_Exercise goal_
Line filter on the word "classes": copy each matching line from the entries.

::: Information supplied :::

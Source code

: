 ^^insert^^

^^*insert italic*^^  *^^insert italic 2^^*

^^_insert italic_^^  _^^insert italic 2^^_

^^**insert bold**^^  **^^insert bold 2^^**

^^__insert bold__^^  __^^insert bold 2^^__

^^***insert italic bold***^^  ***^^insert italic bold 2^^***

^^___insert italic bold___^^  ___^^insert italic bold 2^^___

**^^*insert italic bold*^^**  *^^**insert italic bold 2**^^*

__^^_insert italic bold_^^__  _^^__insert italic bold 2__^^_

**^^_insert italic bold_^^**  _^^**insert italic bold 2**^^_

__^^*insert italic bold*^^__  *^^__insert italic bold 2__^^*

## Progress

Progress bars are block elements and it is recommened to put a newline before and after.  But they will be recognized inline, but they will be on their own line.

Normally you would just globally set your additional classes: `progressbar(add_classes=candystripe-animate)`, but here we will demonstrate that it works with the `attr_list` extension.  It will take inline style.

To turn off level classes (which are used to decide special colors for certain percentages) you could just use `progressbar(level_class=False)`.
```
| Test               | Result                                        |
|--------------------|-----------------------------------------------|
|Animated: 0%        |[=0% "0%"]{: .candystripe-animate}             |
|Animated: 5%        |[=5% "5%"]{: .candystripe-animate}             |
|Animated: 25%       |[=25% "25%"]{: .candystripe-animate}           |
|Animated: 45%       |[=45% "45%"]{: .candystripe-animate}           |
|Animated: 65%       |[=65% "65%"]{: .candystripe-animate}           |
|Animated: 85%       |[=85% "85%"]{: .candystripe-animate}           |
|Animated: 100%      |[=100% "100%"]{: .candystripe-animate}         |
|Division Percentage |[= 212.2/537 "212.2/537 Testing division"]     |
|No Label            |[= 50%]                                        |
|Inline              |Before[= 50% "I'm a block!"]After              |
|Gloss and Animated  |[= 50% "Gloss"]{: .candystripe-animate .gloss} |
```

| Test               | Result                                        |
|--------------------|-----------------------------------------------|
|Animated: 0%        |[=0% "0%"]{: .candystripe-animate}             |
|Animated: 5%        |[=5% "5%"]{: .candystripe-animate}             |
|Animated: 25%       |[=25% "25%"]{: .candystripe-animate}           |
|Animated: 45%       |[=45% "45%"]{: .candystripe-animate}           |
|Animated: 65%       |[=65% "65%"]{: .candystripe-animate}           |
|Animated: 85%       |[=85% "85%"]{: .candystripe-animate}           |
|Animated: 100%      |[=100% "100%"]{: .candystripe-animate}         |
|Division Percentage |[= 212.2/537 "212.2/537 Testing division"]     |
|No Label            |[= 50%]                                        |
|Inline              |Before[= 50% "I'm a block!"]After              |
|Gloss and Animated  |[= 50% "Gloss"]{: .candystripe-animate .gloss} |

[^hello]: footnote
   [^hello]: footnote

:::

_Answer to this problem_
Normally you would just globally set your additional classes: `progressbar(add_classes=candystripe-animate)`, but here we will demonstrate that it works with the `attr_list` extension.  It will take inline style.
To turn off level classes (which are used to decide special colors for certain percentages) you could just use `progressbar(level_class=False)`.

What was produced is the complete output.